Это когда каждый сам давит свои прыщики за запертой дверью ванной комнаты, там же выщипываются брови и подстригаются ногти. Когда тампаксы лежат в личном ящике тумбочки. А домашняя одежда не эволюционирует в растянутые треники.
И так все. Все вокруг.
Все вокруг расстаются по каким-то дурацким поводам.
Кто-то изменяет кому-то – по-дурацки, а не из-за того, что встретил любовь всей жизни. И тот другой обижается – и это тоже идет не от сердца, а от постулата, что «так принято».
Кто-то мечтает всю жизнь об одном, а в итоге соглашается на компромисс, чтобы общественное мнение маркировало его словом «счастливый».

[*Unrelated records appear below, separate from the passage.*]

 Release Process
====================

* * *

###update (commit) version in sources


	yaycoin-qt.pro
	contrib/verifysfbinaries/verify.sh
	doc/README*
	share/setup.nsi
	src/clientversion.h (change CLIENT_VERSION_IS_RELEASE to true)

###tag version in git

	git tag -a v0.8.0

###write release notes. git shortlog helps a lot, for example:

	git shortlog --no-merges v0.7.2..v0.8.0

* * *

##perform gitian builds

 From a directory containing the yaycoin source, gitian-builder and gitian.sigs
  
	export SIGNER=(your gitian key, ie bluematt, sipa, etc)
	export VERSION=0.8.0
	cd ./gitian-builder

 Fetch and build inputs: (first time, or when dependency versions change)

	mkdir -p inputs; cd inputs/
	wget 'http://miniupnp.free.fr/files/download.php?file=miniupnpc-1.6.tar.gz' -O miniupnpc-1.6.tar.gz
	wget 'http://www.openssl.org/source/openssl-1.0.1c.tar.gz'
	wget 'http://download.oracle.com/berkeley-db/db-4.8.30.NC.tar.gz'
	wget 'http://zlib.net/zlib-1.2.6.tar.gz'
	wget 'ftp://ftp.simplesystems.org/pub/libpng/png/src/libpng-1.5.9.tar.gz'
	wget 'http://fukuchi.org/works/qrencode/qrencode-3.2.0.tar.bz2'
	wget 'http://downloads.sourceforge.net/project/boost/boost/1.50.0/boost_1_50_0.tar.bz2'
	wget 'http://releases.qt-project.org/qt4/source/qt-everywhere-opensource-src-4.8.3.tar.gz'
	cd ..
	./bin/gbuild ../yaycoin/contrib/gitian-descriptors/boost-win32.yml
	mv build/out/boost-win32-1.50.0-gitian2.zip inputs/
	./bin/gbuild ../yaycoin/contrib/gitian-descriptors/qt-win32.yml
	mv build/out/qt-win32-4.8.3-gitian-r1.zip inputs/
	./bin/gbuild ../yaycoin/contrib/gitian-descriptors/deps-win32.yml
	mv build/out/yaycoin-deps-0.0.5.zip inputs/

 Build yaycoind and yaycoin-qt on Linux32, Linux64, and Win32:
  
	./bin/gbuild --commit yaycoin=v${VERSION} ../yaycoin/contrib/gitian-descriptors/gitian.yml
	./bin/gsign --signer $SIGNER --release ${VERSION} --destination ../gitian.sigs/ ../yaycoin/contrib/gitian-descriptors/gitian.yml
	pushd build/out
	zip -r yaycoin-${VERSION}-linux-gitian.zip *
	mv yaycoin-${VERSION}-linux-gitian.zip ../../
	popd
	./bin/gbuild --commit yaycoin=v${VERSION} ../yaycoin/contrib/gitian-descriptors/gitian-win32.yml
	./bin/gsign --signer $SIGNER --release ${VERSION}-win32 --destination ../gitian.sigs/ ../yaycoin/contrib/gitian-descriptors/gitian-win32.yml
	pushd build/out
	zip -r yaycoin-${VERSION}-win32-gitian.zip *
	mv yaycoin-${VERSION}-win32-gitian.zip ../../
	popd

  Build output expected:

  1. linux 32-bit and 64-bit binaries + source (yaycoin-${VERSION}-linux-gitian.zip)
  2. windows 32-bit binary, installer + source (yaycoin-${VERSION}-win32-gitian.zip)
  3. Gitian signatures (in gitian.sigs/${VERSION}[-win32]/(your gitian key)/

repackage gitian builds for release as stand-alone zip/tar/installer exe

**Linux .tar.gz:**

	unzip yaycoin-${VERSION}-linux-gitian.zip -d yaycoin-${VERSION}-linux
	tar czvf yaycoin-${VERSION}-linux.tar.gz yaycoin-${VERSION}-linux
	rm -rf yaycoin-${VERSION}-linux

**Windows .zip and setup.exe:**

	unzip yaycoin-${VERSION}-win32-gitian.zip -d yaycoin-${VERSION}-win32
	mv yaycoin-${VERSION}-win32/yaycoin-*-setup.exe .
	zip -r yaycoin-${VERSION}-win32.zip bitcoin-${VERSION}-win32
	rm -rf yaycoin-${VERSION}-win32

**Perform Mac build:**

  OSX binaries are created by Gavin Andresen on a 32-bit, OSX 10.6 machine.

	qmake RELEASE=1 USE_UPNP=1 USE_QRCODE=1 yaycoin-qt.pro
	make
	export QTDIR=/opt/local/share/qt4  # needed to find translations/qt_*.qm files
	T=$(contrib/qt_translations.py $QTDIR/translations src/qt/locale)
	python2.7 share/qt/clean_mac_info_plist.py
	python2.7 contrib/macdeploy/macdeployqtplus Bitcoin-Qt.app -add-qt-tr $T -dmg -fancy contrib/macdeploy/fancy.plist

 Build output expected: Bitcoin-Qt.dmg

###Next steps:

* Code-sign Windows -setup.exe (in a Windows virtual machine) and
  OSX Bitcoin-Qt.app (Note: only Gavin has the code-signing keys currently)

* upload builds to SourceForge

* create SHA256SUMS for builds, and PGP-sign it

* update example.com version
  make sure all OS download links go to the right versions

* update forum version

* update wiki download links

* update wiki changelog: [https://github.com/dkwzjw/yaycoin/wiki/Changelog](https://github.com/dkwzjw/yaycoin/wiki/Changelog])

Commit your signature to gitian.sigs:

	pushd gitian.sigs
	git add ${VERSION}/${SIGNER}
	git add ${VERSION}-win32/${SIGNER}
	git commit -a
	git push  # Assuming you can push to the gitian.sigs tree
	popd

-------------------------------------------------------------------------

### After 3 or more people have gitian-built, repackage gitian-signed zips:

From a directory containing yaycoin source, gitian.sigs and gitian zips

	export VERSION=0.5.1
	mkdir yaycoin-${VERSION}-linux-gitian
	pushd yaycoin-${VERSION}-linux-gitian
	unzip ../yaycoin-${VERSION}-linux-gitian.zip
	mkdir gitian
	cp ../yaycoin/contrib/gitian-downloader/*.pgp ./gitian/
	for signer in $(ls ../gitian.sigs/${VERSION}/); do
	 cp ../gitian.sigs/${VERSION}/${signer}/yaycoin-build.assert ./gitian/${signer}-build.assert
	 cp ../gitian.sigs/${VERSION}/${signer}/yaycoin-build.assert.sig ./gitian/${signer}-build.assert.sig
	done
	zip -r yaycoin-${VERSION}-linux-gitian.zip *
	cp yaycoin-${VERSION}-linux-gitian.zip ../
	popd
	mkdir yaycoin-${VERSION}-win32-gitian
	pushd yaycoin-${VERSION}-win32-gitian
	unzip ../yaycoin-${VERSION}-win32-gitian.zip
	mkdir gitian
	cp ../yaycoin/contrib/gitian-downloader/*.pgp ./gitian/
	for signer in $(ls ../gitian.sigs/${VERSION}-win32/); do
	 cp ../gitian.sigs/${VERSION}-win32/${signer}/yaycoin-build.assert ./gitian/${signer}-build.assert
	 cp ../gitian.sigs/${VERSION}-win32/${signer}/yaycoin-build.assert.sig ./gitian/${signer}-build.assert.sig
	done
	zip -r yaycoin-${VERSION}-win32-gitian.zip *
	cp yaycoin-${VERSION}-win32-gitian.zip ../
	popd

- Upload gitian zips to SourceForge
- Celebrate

А еще однажды начинаешь думать о смерти. Не целыми днями – если ты, конечно, не невротик-танатофоб. Но чаще и чаще, и мысли эти – все сложнее и печальнее.
То есть любой человек с какого-то момента начинает осознавать свою приговоренность, но в нежном возрасте смерть – это просто нечто, что иногда дает под дых, кого-то у тебя отнимая. Смерть хищной птицей падает с неба и кого-то уносит в когтях, а ты остаешься в растерянности, но тебе и в голову не приходит сложить ладони над головой спасительным «домиком». Просто в твоем сознании, как в фотоальбоме, копятся портреты умерших. Известная метаморфоза – смерть будто бы облагораживает ею унесенного. Лица на могильных памятниках такие торжественные, даже если они вырезаны с будничной фотографии. Но смотришь в эти глаза и понимаешь, что они принадлежат теперь чему-то большему, чем ты сам. Хорошо об этом написала Ахматова:
Когда человек умирает, Изменяются его портреты. По-другому глаза глядят, и губы Улыбаются другой улыбкой. Я заметила это, вернувшись С похорон одного поэта. И с тех пор проверяла часто, И моя догадка подтвердилась.Даже если послушать байки о спиритических сеансах – романтики вызывают души своих знакомых, чтобы узнать от них нечто запредельное. Казалось бы, вчера это был просто Вася, и вы вместе бухали, и, возможно, он двух слов не мог внятно связать, и никогда не читал Шопенгауэра, и положа руку на сердце, был последним, к кому ты обращался за советом. А сегодня – это уже носитель Вечности. Кто-то спокойный, мудрый, собравший воедино весь пазл и имеющий все основания для того, чтобы быть снисходительным к твоим жалким страстишкам.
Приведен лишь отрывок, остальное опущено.